LISTED RECORDS.
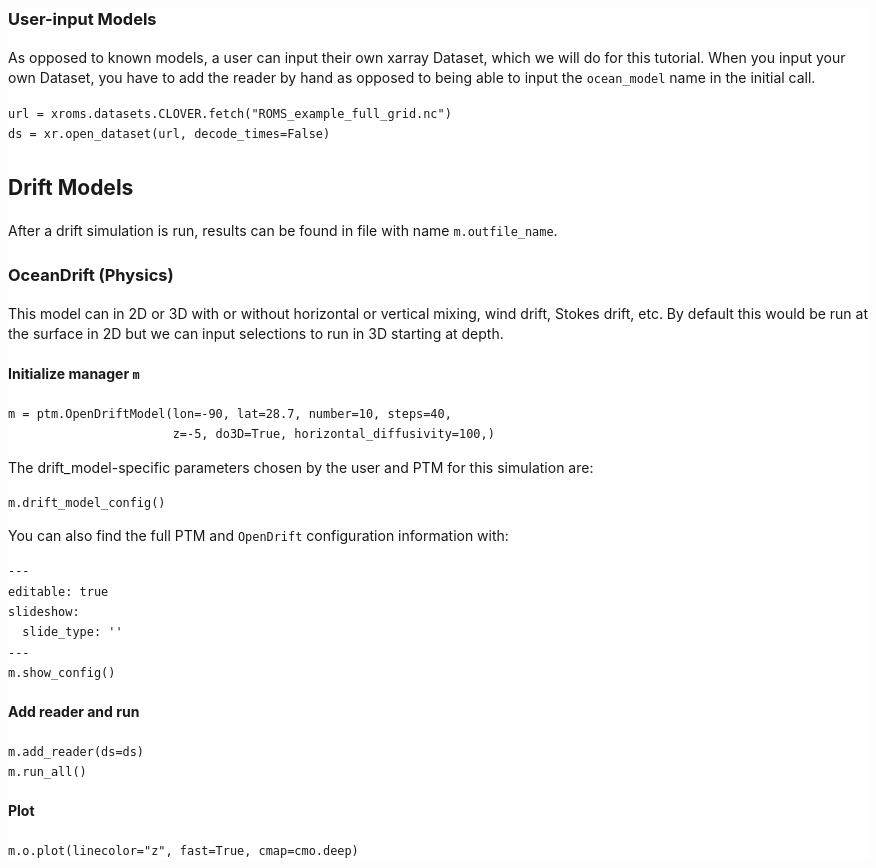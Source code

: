 ### User-input Models

As opposed to known models, a user can input their own xarray Dataset, which we will do for this tutorial. When you input your own Dataset, you have to add the reader by hand as opposed to being able to input the `ocean_model` name in the initial call.

```{code-cell} ipython3
url = xroms.datasets.CLOVER.fetch("ROMS_example_full_grid.nc")
ds = xr.open_dataset(url, decode_times=False)
```

## Drift Models

After a drift simulation is run, results can be found in file with name `m.outfile_name`.

### OceanDrift (Physics)

This model can in 2D or 3D with or without horizontal or vertical mixing, wind drift, Stokes drift, etc. By default this would be run at the surface in 2D but we can input selections to run in 3D starting at depth.

#### Initialize manager `m`

```{code-cell} ipython3
m = ptm.OpenDriftModel(lon=-90, lat=28.7, number=10, steps=40,
                       z=-5, do3D=True, horizontal_diffusivity=100,)
```

The drift_model-specific parameters chosen by the user and PTM for this simulation are:

```{code-cell} ipython3
m.drift_model_config()
```

You can also find the full PTM and `OpenDrift` configuration information with:

```{code-cell} ipython3
---
editable: true
slideshow:
  slide_type: ''
---
m.show_config()
```

#### Add reader and run

```{code-cell} ipython3
m.add_reader(ds=ds)
m.run_all()
```

#### Plot

```{code-cell} ipython3
m.o.plot(linecolor="z", fast=True, cmap=cmo.deep)
```
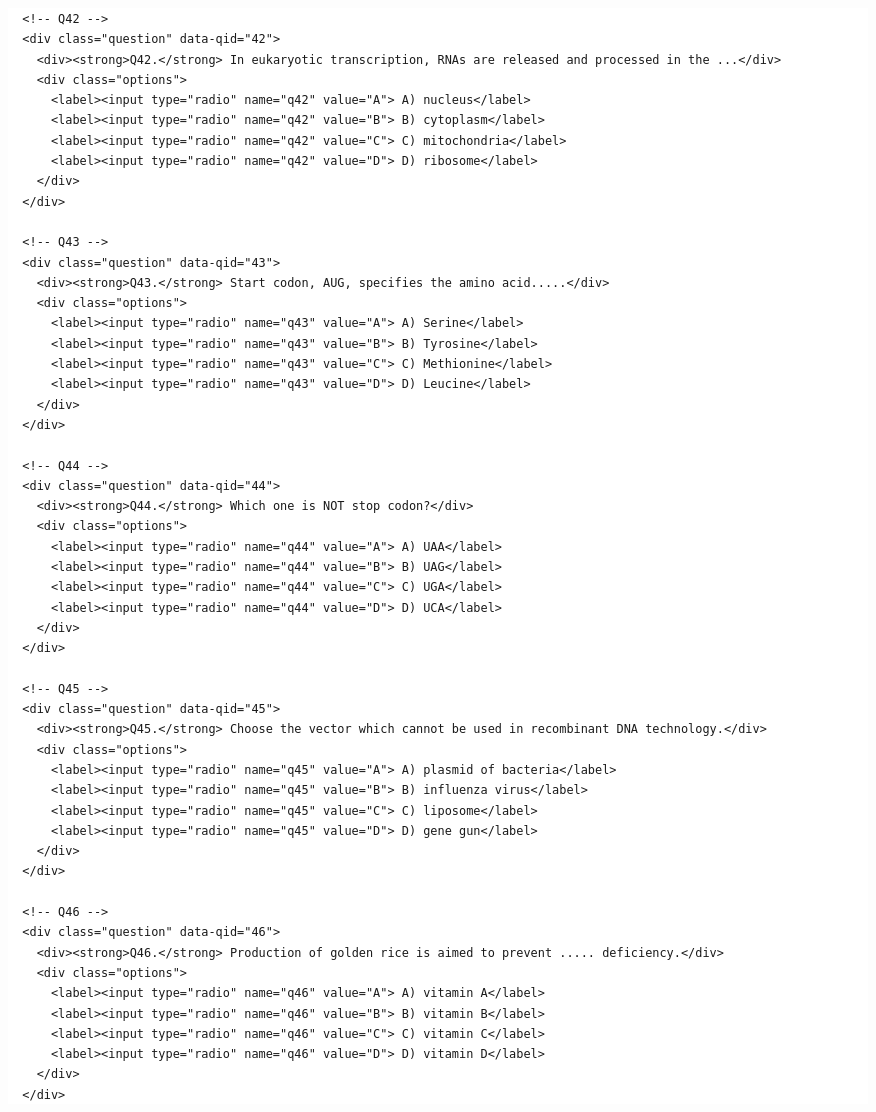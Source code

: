       <!-- Q42 -->
      <div class="question" data-qid="42">
        <div><strong>Q42.</strong> In eukaryotic transcription, RNAs are released and processed in the ...</div>
        <div class="options">
          <label><input type="radio" name="q42" value="A"> A) nucleus</label>
          <label><input type="radio" name="q42" value="B"> B) cytoplasm</label>
          <label><input type="radio" name="q42" value="C"> C) mitochondria</label>
          <label><input type="radio" name="q42" value="D"> D) ribosome</label>
        </div>
      </div>

      <!-- Q43 -->
      <div class="question" data-qid="43">
        <div><strong>Q43.</strong> Start codon, AUG, specifies the amino acid.....</div>
        <div class="options">
          <label><input type="radio" name="q43" value="A"> A) Serine</label>
          <label><input type="radio" name="q43" value="B"> B) Tyrosine</label>
          <label><input type="radio" name="q43" value="C"> C) Methionine</label>
          <label><input type="radio" name="q43" value="D"> D) Leucine</label>
        </div>
      </div>

      <!-- Q44 -->
      <div class="question" data-qid="44">
        <div><strong>Q44.</strong> Which one is NOT stop codon?</div>
        <div class="options">
          <label><input type="radio" name="q44" value="A"> A) UAA</label>
          <label><input type="radio" name="q44" value="B"> B) UAG</label>
          <label><input type="radio" name="q44" value="C"> C) UGA</label>
          <label><input type="radio" name="q44" value="D"> D) UCA</label>
        </div>
      </div>

      <!-- Q45 -->
      <div class="question" data-qid="45">
        <div><strong>Q45.</strong> Choose the vector which cannot be used in recombinant DNA technology.</div>
        <div class="options">
          <label><input type="radio" name="q45" value="A"> A) plasmid of bacteria</label>
          <label><input type="radio" name="q45" value="B"> B) influenza virus</label>
          <label><input type="radio" name="q45" value="C"> C) liposome</label>
          <label><input type="radio" name="q45" value="D"> D) gene gun</label>
        </div>
      </div>
	  
	  <!-- Q46 -->
      <div class="question" data-qid="46">
        <div><strong>Q46.</strong> Production of golden rice is aimed to prevent ..... deficiency.</div>
        <div class="options">
          <label><input type="radio" name="q46" value="A"> A) vitamin A</label>
          <label><input type="radio" name="q46" value="B"> B) vitamin B</label>
          <label><input type="radio" name="q46" value="C"> C) vitamin C</label>
          <label><input type="radio" name="q46" value="D"> D) vitamin D</label>
        </div>
      </div>
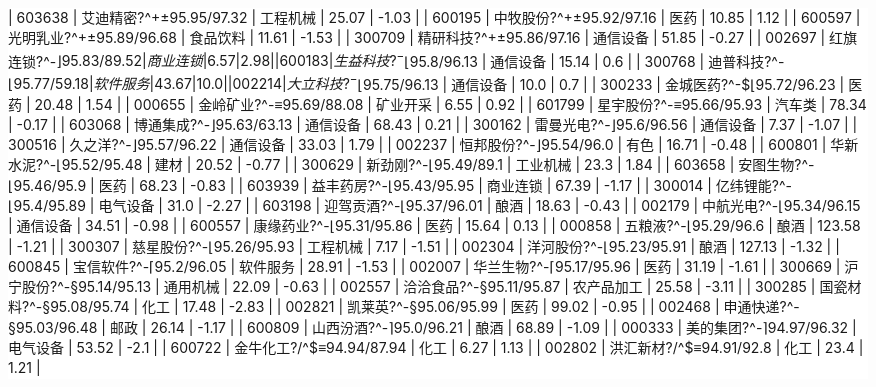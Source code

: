 | 603638 | 艾迪精密?^+±95.95/97.32  |  工程机械  |   25.07   | -1.03 |
| 600195 | 中牧股份?^+±95.92/97.16  |    医药    |   10.85   |  1.12 |
| 600597 | 光明乳业?^+±95.89/96.68  |  食品饮料  |   11.61   | -1.53 |
| 300709 | 精研科技?^+±95.86/97.16  |  通信设备  |   51.85   | -0.27 |
| 002697 | 红旗连锁?^-$⌋95.83/89.52 |  商业连锁  |    6.57   |  2.98 |
| 600183 | 生益科技?^-$⌊95.8/96.13  |  通信设备  |   15.14   |  0.6  |
| 300768 | 迪普科技?^-$⌊95.77/59.18 |  软件服务  |   43.67   |  10.0 |
| 002214 | 大立科技?^-$⌊95.75/96.13 |  通信设备  |    10.0   |  0.7  |
| 300233 | 金城医药?^-$⌊95.72/96.23 |    医药    |   20.48   |  1.54 |
| 000655 | 金岭矿业?^-≡95.69/88.08  |  矿业开采  |    6.55   |  0.92 |
| 601799 | 星宇股份?^-≡95.66/95.93  |   汽车类   |   78.34   | -0.17 |
| 603068 | 博通集成?^-⌋95.63/63.13  |  通信设备  |   68.43   |  0.21 |
| 300162 |  雷曼光电?^-⌋95.6/96.56  |  通信设备  |    7.37   | -1.07 |
| 300516 |  久之洋?^-⌋95.57/96.22   |  通信设备  |   33.03   |  1.79 |
| 002237 |  恒邦股份?^-⌋95.54/96.0  |    有色    |   16.71   | -0.48 |
| 600801 | 华新水泥?^-⌊95.52/95.48  |    建材    |   20.52   | -0.77 |
| 300629 |   新劲刚?^-⌊95.49/89.1   |  工业机械  |    23.3   |  1.84 |
| 603658 |  安图生物?^-⌊95.46/95.9  |    医药    |   68.23   | -0.83 |
| 603939 | 益丰药房?^-⌊95.43/95.95  |  商业连锁  |   67.39   | -1.17 |
| 300014 |  亿纬锂能?^-⌊95.4/95.89  |  电气设备  |    31.0   | -2.27 |
| 603198 | 迎驾贡酒?^-⌊95.37/96.01  |    酿酒    |   18.63   | -0.43 |
| 002179 | 中航光电?^-⌊95.34/96.15  |  通信设备  |   34.51   | -0.98 |
| 600557 | 康缘药业?^-⌊95.31/95.86  |    医药    |   15.64   |  0.13 |
| 000858 |   五粮液?^-⌊95.29/96.6   |    酿酒    |   123.58  | -1.21 |
| 300307 | 慈星股份?^-⌊95.26/95.93  |  工程机械  |    7.17   | -1.51 |
| 002304 | 洋河股份?^-⌊95.23/95.91  |    酿酒    |   127.13  | -1.32 |
| 600845 |  宝信软件?^-⌈95.2/96.05  |  软件服务  |   28.91   | -1.53 |
| 002007 | 华兰生物?^-⌈95.17/95.96  |    医药    |   31.19   | -1.61 |
| 300669 | 沪宁股份?^-§95.14/95.13  |  通用机械  |   22.09   | -0.63 |
| 002557 | 洽洽食品?^-§95.11/95.87  | 农产品加工 |   25.58   | -3.11 |
| 300285 | 国瓷材料?^-§95.08/95.74  |    化工    |   17.48   | -2.83 |
| 002821 |  凯莱英?^-§95.06/95.99   |    医药    |   99.02   | -0.95 |
| 002468 | 申通快递?^-§95.03/96.48  |    邮政    |   26.14   | -1.17 |
| 600809 |  山西汾酒?^-⌉95.0/96.21  |    酿酒    |   68.89   | -1.09 |
| 000333 | 美的集团?^-⌉94.97/96.32  |  电气设备  |   53.52   |  -2.1 |
| 600722 | 金牛化工?/^$≡94.94/87.94 |    化工    |    6.27   |  1.13 |
| 002802 | 洪汇新材?/^$≡94.91/92.8  |    化工    |    23.4   |  1.21 |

ASSIGNMENT. Throughout the data above, copy all lines where the word "this" is found.

EXERCISE RESPONSE.
As opposed to known models, a user can input their own xarray Dataset, which we will do for this tutorial. When you input your own Dataset, you have to add the reader by hand as opposed to being able to input the `ocean_model` name in the initial call.
This model can in 2D or 3D with or without horizontal or vertical mixing, wind drift, Stokes drift, etc. By default this would be run at the surface in 2D but we can input selections to run in 3D starting at depth.
The drift_model-specific parameters chosen by the user and PTM for this simulation are:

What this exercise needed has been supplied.